Teens in 5th–12th grades are invited to join our Hispanic Heritage Book Club! Celebrate Hispanic culture by reading and discussing books by and about Hispanic voices—plus enjoy snacks and earn community service hours by helping to care for the Teen Zone!

Registration is required. Read more about each book below:

 

  • Capitana, by Cassandra James | Thursday, February 19, 2026 | 6:00 – 7:30 pm

Ximena Reale has spent most of her life training at La Academia to join the Cazadores, seafaring hunters who track down pirates. But her future is uncertain, thanks to her parents’ questionable reputation. They were traitorous pirates, and though they were executed when Ximena and her sister were young, they permanently damaged the Reale name in the eyes of the Luzan Empire.

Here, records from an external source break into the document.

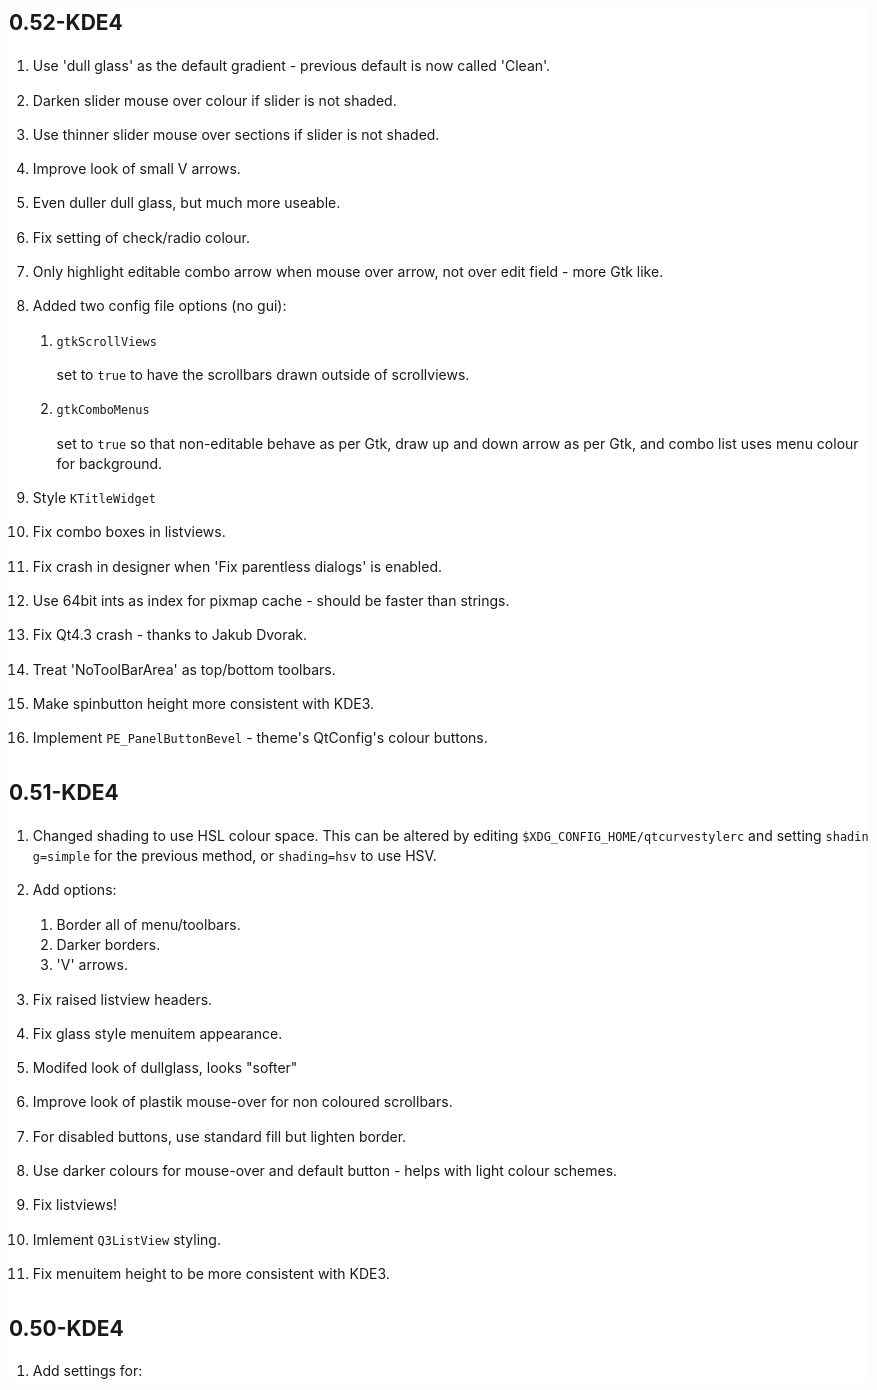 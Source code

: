 ## 0.52-KDE4
1. Use 'dull glass' as the default gradient - previous default is now
   called 'Clean'.
2. Darken slider mouse over colour if slider is not shaded.
3. Use thinner slider mouse over sections if slider is not shaded.
4. Improve look of small V arrows.
5. Even duller dull glass, but much more useable.
6. Fix setting of check/radio colour.
7. Only highlight editable combo arrow when mouse over arrow, not over
   edit field - more Gtk like.
8. Added two config file options (no gui):
    1. `gtkScrollViews`

        set to `true` to have the scrollbars drawn outside of scrollviews.

    2. `gtkComboMenus`

        set to `true` so that non-editable behave as per Gtk, draw up and down
        arrow as per Gtk, and combo list uses menu colour for background.

9. Style `KTitleWidget`
10. Fix combo boxes in listviews.
11. Fix crash in designer when 'Fix parentless dialogs' is enabled.
12. Use 64bit ints as index for pixmap cache - should be faster
    than strings.
13. Fix Qt4.3 crash - thanks to Jakub Dvorak.
14. Treat 'NoToolBarArea' as top/bottom toolbars.
15. Make spinbutton height more consistent with KDE3.
16. Implement `PE_PanelButtonBevel` - theme's QtConfig's colour buttons.

## 0.51-KDE4
1. Changed shading to use HSL colour space. This can be altered by
   editing `$XDG_CONFIG_HOME/qtcurvestylerc` and setting `shading=simple`
   for the previous method, or `shading=hsv` to use HSV.
2. Add options:

    1. Border all of menu/toolbars.
    2. Darker borders.
    3. 'V' arrows.

3. Fix raised listview headers.
4. Fix glass style menuitem appearance.
5. Modifed look of dullglass, looks "softer"
6. Improve look of plastik mouse-over for non coloured scrollbars.
7. For disabled buttons, use standard fill but lighten border.
8. Use darker colours for mouse-over and default button - helps with
   light colour schemes.
9. Fix listviews!
10. Imlement `Q3ListView` styling.
11. Fix menuitem height to be more consistent with KDE3.

## 0.50-KDE4
1. Add settings for:
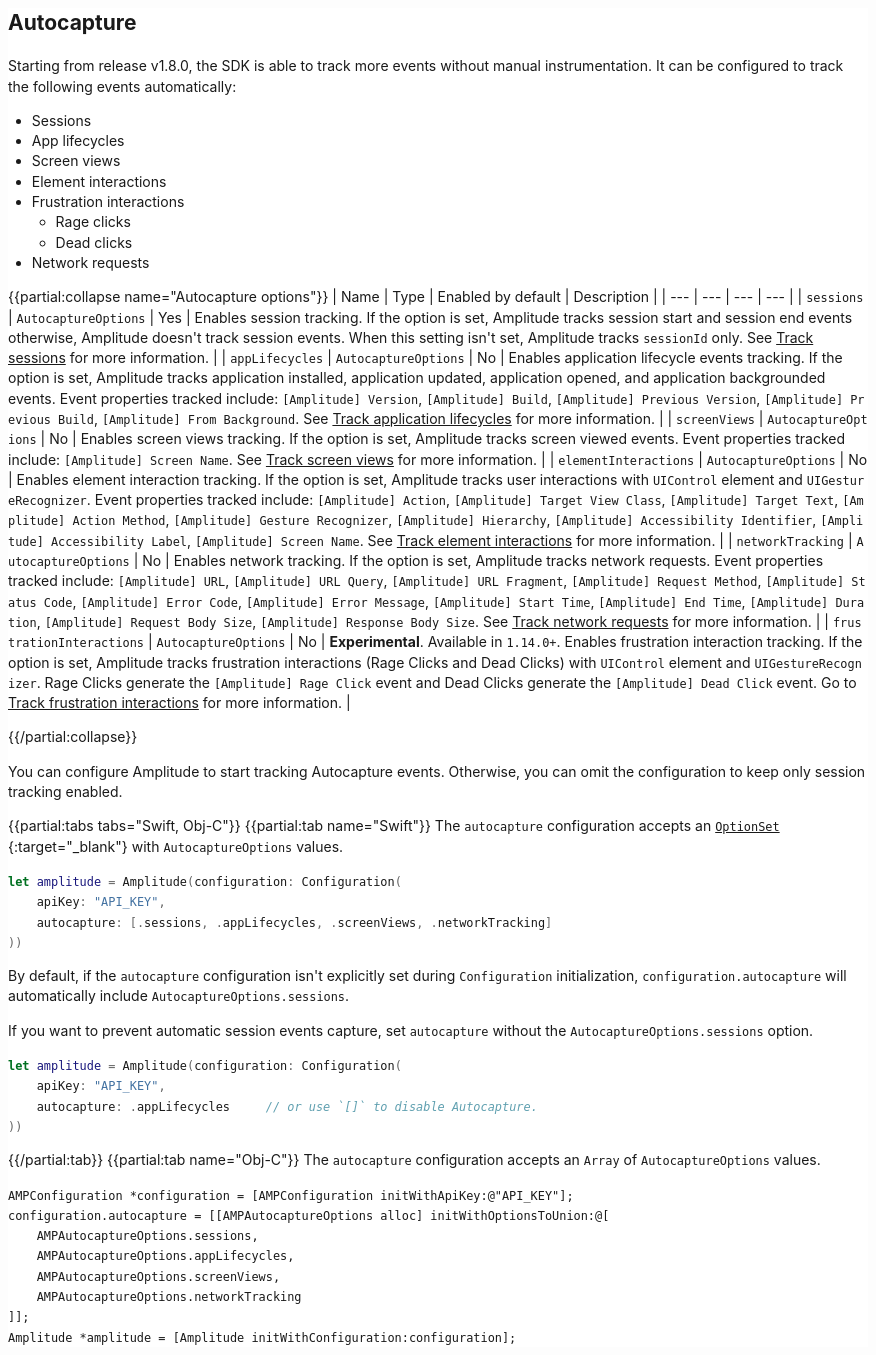 ## Autocapture <a id="track-default-events"></a>

Starting from release v1.8.0, the SDK is able to track more events without manual instrumentation. It can be configured to track the following events automatically:

- Sessions
- App lifecycles
- Screen views
- Element interactions
- Frustration interactions
  - Rage clicks
  - Dead clicks
- Network requests

{{partial:collapse name="Autocapture options"}}
| Name | Type | Enabled by default | Description |
| --- | --- | --- | --- |
| `sessions` | `AutocaptureOptions` | Yes | Enables session tracking. If the option is set, Amplitude tracks session start and session end events otherwise, Amplitude doesn't track session events. When this setting isn't set, Amplitude tracks `sessionId` only. See [Track sessions](#track-sessions) for more information. |
| `appLifecycles` | `AutocaptureOptions` | No | Enables application lifecycle events tracking. If the option is set, Amplitude tracks application installed, application updated, application opened, and application backgrounded events. Event properties tracked include: `[Amplitude] Version`, `[Amplitude] Build`, `[Amplitude] Previous Version`, `[Amplitude] Previous Build`, `[Amplitude] From Background`. See [Track application lifecycles](#track-application-lifecycles) for more information. |
| `screenViews` | `AutocaptureOptions` | No | Enables screen views tracking. If the option is set, Amplitude tracks screen viewed events. Event properties tracked include: `[Amplitude] Screen Name`. See [Track screen views](#track-screen-views) for more information. |
| `elementInteractions` | `AutocaptureOptions` | No | Enables element interaction tracking. If the option is set, Amplitude tracks user interactions with `UIControl` element and `UIGestureRecognizer`. Event properties tracked include: `[Amplitude] Action`, `[Amplitude] Target View Class`, `[Amplitude] Target Text`, `[Amplitude] Action Method`, `[Amplitude] Gesture Recognizer`, `[Amplitude] Hierarchy`, `[Amplitude] Accessibility Identifier`, `[Amplitude] Accessibility Label`, `[Amplitude] Screen Name`. See [Track element interactions](#track-element-interactions) for more information. |
| `networkTracking` | `AutocaptureOptions` | No | Enables network tracking. If the option is set, Amplitude tracks network requests. Event properties tracked include: `[Amplitude] URL`, `[Amplitude] URL Query`, `[Amplitude] URL Fragment`, `[Amplitude] Request Method`, `[Amplitude] Status Code`, `[Amplitude] Error Code`, `[Amplitude] Error Message`, `[Amplitude] Start Time`, `[Amplitude] End Time`, `[Amplitude] Duration`, `[Amplitude] Request Body Size`, `[Amplitude] Response Body Size`. See [Track network requests](#track-network-requests) for more information. |
| `frustrationInteractions` | `AutocaptureOptions` | No | **Experimental**. Available in `1.14.0+`. Enables frustration interaction tracking. If the option is set, Amplitude tracks frustration interactions (Rage Clicks and Dead Clicks) with `UIControl` element and `UIGestureRecognizer`. Rage Clicks generate the `[Amplitude] Rage Click` event and Dead Clicks generate the `[Amplitude] Dead Click` event. Go to [Track frustration interactions](#track-frustration-interactions) for more information. |

{{/partial:collapse}}

You can configure Amplitude to start tracking Autocapture events. Otherwise, you can omit the configuration to keep only session tracking enabled.

{{partial:tabs tabs="Swift, Obj-C"}}
{{partial:tab name="Swift"}}
The `autocapture` configuration accepts an [`OptionSet`](https://developer.apple.com/documentation/swift/optionset){:target="_blank"} with `AutocaptureOptions` values.
```swift
let amplitude = Amplitude(configuration: Configuration(
    apiKey: "API_KEY",
    autocapture: [.sessions, .appLifecycles, .screenViews, .networkTracking]
))
```
By default, if the `autocapture` configuration isn't explicitly set during `Configuration` initialization, `configuration.autocapture` will automatically include `AutocaptureOptions.sessions`.

If you want to prevent automatic session events capture, set `autocapture` without the `AutocaptureOptions.sessions` option.
```swift
let amplitude = Amplitude(configuration: Configuration(
    apiKey: "API_KEY",
    autocapture: .appLifecycles 	// or use `[]` to disable Autocapture.
))
```
{{/partial:tab}}
{{partial:tab name="Obj-C"}}
The `autocapture` configuration accepts an `Array` of `AutocaptureOptions` values.
```objc
AMPConfiguration *configuration = [AMPConfiguration initWithApiKey:@"API_KEY"];
configuration.autocapture = [[AMPAutocaptureOptions alloc] initWithOptionsToUnion:@[
    AMPAutocaptureOptions.sessions,
    AMPAutocaptureOptions.appLifecycles,
    AMPAutocaptureOptions.screenViews,
    AMPAutocaptureOptions.networkTracking
]];
Amplitude *amplitude = [Amplitude initWithConfiguration:configuration];
``` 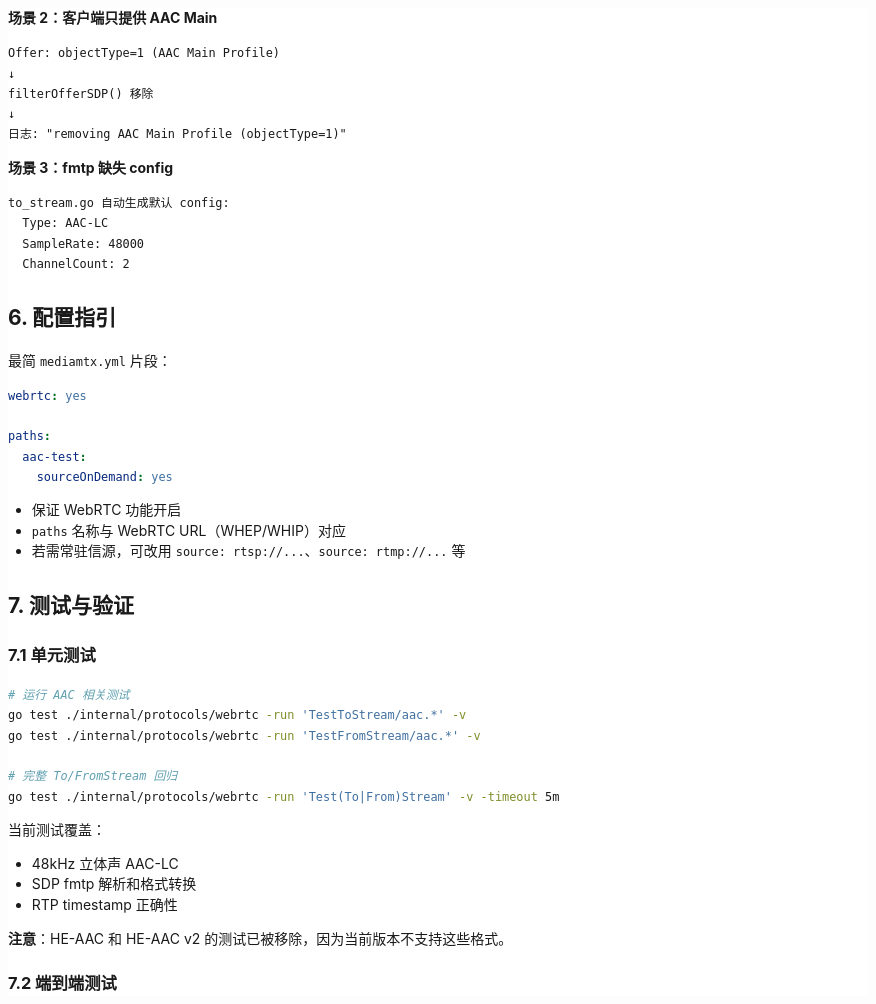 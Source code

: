 **场景 2：客户端只提供 AAC Main**
```
Offer: objectType=1 (AAC Main Profile)
↓
filterOfferSDP() 移除
↓
日志: "removing AAC Main Profile (objectType=1)"
```

**场景 3：fmtp 缺失 config**
```
to_stream.go 自动生成默认 config:
  Type: AAC-LC
  SampleRate: 48000
  ChannelCount: 2
```

## 6. 配置指引

最简 `mediamtx.yml` 片段：

```yaml
webrtc: yes

paths:
  aac-test:
    sourceOnDemand: yes
```

- 保证 WebRTC 功能开启
- `paths` 名称与 WebRTC URL（WHEP/WHIP）对应
- 若需常驻信源，可改用 `source: rtsp://...`、`source: rtmp://...` 等

## 7. 测试与验证

### 7.1 单元测试

```bash
# 运行 AAC 相关测试
go test ./internal/protocols/webrtc -run 'TestToStream/aac.*' -v
go test ./internal/protocols/webrtc -run 'TestFromStream/aac.*' -v

# 完整 To/FromStream 回归
go test ./internal/protocols/webrtc -run 'Test(To|From)Stream' -v -timeout 5m
```

当前测试覆盖：
- 48kHz 立体声 AAC-LC
- SDP fmtp 解析和格式转换
- RTP timestamp 正确性

**注意**：HE-AAC 和 HE-AAC v2 的测试已被移除，因为当前版本不支持这些格式。

### 7.2 端到端测试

Ability alone won’t make Ximena a Cazadoro–or earn her the coveted Cazadoro cloak. So, when the legendary pirate Gasparilla returns and captures the Empire’s queen, Ximena offers to bring back the queen and the notorious pirate in exchange for a cloak. But there’s a catch: Only one cloak is available, and Ximena’s competition is Dante, an infuriating yet handsome classmate with mysterious motives.

With their futures on the line, Ximena and Dante set out on a dangerous quest across the high seas. But no matter how far Ximena sails, her family’s legacy haunts her, and her exposure to a world outside of la academia leads her to question the very laws she’s always fought to uphold. Is it possible she’s been on the wrong side all along?

  • Abuela, Don’t Forget Me, by Rex Ogle | Thursday, March 19, 2026 | 6:00 – 7:30 pm

In his award-winning memoir Free Lunch, Rex Ogle’s abuela features as a source of love and support. In this companion-in-verse, Rex captures and celebrates the powerful presence a woman he could always count on–to give him warm hugs and ear kisses, to teach him precious words in Spanish, to bring him to the library where he could take out as many books as he wanted, and to offer safety when darkness closed in. Throughout a coming of age marked by violence and dysfunction, Abuela’s red-brick house in Abilene, Texas, offered Rex the possibility of home, and Abuela herself the possibility for a better life.

Abuela, Don’t Forget Me is a lyrical portrait of the transformative and towering woman who believed in Rex even when he didn’t yet know how to believe in himself.

  • I Am Not Your Perfect Mexican Daughter, by Erika L. Sanchez | Thursday, April 16, 2026 | 6:00 – 7:30 pm 

Perfect Mexican daughters do not go away to college. And they do not move out of their parents’ house after high school graduation. Perfect Mexican daughters never abandon their family. But Julia is not your perfect Mexican daughter. That was Olga’s role. Then a tragic accident on the busiest street in Chicago leaves Olga dead and Julia left behind to reassemble the shattered pieces of her family. And no one seems to acknowledge that Julia is broken, too. Instead, her mother seems to channel her grief into pointing out every possible way Julia has failed. But it’s not long before Julia discovers that Olga might not have been as perfect as everyone thought. With the help of her best friend Lorena, and her first love, first everything boyfriend Connor, Julia is determined to find out. Was Olga really what she seemed? Or was there more to her sister’s story? And either way, how can Julia even attempt to live up to a seemingly impossible ideal?